A faithful repeat of all the records, with no image kept, is the required answer.

* _RECORDS SHOWN_:
———

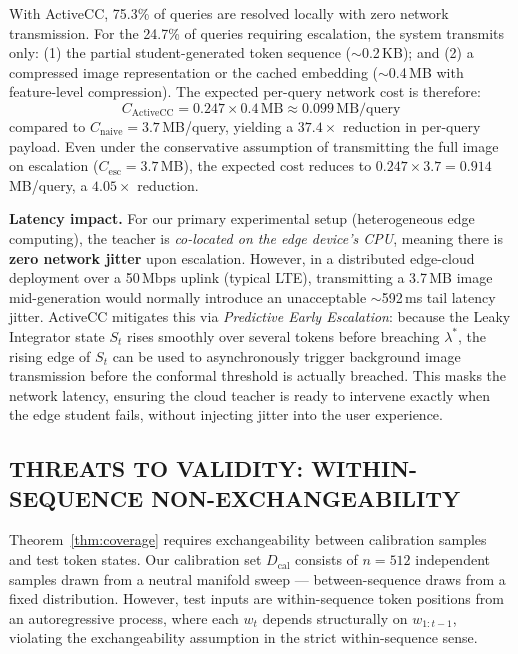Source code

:\documentclass{ieeetmlcn}
\begin{document}
With ActiveCC, 75.3\% of queries are resolved locally with zero network transmission. For the 24.7\% of queries requiring escalation, the system transmits only: (1) the partial student-generated token sequence ($\sim$0.2\,KB); and (2) a compressed image representation or the cached embedding ($\sim$0.4\,MB with feature-level compression). The expected per-query network cost is therefore:
\begin{equation}
  C_{\text{ActiveCC}} = 0.247 \times 0.4\,\text{MB} \approx 0.099\,\text{MB/query}
\end{equation}
compared to $C_{\text{naive}} = 3.7$\,MB/query, yielding a $\mathbf{37.4\times}$ reduction in per-query payload. Even under the conservative assumption of transmitting the full image on escalation ($C_{\text{esc}} = 3.7$\,MB), the expected cost reduces to $0.247 \times 3.7 = 0.914$\,MB/query, a $\mathbf{4.05\times}$ reduction.

\textbf{Latency impact.} For our primary experimental setup (heterogeneous edge computing), the teacher is \emph{co-located on the edge device's CPU}, meaning there is \textbf{zero network jitter} upon escalation. However, in a distributed edge-cloud deployment over a 50\,Mbps uplink (typical LTE), transmitting a 3.7\,MB image mid-generation would normally introduce an unacceptable $\sim$592\,ms tail latency jitter. ActiveCC mitigates this via \emph{Predictive Early Escalation}: because the Leaky Integrator state $S_t$ rises smoothly over several tokens before breaching $\lambda^*$, the rising edge of $S_t$ can be used to asynchronously trigger background image transmission before the conformal threshold is actually breached. This masks the network latency, ensuring the cloud teacher is ready to intervene exactly when the edge student fails, without injecting jitter into the user experience.

\subsection{THREATS TO VALIDITY: WITHIN-SEQUENCE NON-EXCHANGEABILITY}
\label{sec:exchangeability}
Theorem~\ref{thm:coverage} requires exchangeability between calibration samples and test token states. Our calibration set $D_{\text{cal}}$ consists of $n=512$ independent samples drawn from a neutral manifold sweep --- between-sequence draws from a fixed distribution. However, test inputs are within-sequence token positions from an autoregressive process, where each $w_t$ depends structurally on $w_{1:t-1}$, violating the exchangeability assumption in the strict within-sequence sense.
\end{document}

———

* _SOLUTION TO THIS EXERCISE_:
Source code

:\documentclass{ieeetmlcn}
\begin{document}
With ActiveCC, 75.3\% of queries are resolved locally with zero network transmission. For the 24.7\% of queries requiring escalation, the system transmits only: (1) the partial student-generated token sequence ($\sim$0.2\,KB); and (2) a compressed image representation or the cached embedding ($\sim$0.4\,MB with feature-level compression). The expected per-query network cost is therefore:
\begin{equation}
  C_{\text{ActiveCC}} = 0.247 \times 0.4\,\text{MB} \approx 0.099\,\text{MB/query}
\end{equation}
compared to $C_{\text{naive}} = 3.7$\,MB/query, yielding a $\mathbf{37.4\times}$ reduction in per-query payload. Even under the conservative assumption of transmitting the full image on escalation ($C_{\text{esc}} = 3.7$\,MB), the expected cost reduces to $0.247 \times 3.7 = 0.914$\,MB/query, a $\mathbf{4.05\times}$ reduction.

\textbf{Latency impact.} For our primary experimental setup (heterogeneous edge computing), the teacher is \emph{co-located on the edge device's CPU}, meaning there is \textbf{zero network jitter} upon escalation. However, in a distributed edge-cloud deployment over a 50\,Mbps uplink (typical LTE), transmitting a 3.7\,MB image mid-generation would normally introduce an unacceptable $\sim$592\,ms tail latency jitter. ActiveCC mitigates this via \emph{Predictive Early Escalation}: because the Leaky Integrator state $S_t$ rises smoothly over several tokens before breaching $\lambda^*$, the rising edge of $S_t$ can be used to asynchronously trigger background image transmission before the conformal threshold is actually breached. This masks the network latency, ensuring the cloud teacher is ready to intervene exactly when the edge student fails, without injecting jitter into the user experience.

\subsection{THREATS TO VALIDITY: WITHIN-SEQUENCE NON-EXCHANGEABILITY}
\label{sec:exchangeability}
Theorem~\ref{thm:coverage} requires exchangeability between calibration samples and test token states. Our calibration set $D_{\text{cal}}$ consists of $n=512$ independent samples drawn from a neutral manifold sweep --- between-sequence draws from a fixed distribution. However, test inputs are within-sequence token positions from an autoregressive process, where each $w_t$ depends structurally on $w_{1:t-1}$, violating the exchangeability assumption in the strict within-sequence sense.
\end{document}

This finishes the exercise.